(Collected data)

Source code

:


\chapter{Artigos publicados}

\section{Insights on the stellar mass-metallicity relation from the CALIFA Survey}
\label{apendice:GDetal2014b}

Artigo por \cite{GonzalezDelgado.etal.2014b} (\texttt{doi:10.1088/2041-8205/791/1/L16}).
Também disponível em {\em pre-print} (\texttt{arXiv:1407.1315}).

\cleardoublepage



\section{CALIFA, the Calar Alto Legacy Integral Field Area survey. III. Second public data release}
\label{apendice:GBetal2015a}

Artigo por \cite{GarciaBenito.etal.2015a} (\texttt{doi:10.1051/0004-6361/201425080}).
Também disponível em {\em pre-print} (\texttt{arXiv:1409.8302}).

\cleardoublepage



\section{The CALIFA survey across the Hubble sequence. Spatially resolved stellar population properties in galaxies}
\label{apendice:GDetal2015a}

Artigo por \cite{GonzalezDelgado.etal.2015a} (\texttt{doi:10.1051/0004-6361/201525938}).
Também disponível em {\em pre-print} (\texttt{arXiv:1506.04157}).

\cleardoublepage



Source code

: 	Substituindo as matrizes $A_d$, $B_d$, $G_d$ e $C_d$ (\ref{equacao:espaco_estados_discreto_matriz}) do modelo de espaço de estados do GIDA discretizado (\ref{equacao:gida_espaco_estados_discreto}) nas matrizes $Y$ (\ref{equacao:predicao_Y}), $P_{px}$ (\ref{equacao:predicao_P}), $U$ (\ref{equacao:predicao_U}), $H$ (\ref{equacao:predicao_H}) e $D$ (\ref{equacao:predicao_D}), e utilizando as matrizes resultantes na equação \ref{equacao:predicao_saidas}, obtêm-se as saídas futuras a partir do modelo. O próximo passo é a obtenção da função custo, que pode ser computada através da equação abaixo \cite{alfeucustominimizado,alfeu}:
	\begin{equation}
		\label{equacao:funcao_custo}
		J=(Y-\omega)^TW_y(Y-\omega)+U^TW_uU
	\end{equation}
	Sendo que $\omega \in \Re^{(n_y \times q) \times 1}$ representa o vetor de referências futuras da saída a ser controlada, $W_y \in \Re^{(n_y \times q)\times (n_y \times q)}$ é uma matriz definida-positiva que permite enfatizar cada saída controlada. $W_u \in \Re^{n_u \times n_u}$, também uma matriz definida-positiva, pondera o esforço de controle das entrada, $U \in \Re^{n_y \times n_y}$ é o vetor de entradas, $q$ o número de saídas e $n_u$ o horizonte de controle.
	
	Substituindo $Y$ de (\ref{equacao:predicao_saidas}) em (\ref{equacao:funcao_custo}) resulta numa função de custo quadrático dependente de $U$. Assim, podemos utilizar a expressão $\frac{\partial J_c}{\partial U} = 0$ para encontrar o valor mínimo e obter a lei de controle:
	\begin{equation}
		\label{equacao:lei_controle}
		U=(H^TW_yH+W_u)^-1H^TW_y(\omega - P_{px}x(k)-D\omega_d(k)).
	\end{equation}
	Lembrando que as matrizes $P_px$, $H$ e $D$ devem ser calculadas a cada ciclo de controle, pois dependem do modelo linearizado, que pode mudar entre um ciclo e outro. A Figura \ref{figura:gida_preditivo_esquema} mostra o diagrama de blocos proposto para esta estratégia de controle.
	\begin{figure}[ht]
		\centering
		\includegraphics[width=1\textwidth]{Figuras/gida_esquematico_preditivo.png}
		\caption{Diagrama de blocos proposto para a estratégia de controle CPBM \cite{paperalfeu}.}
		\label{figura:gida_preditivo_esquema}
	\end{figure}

=== ACTIVITY ===
How many lines of the data above include the word "disponível"? Only that number should be returned.

=== ANSWER SECTION ===
3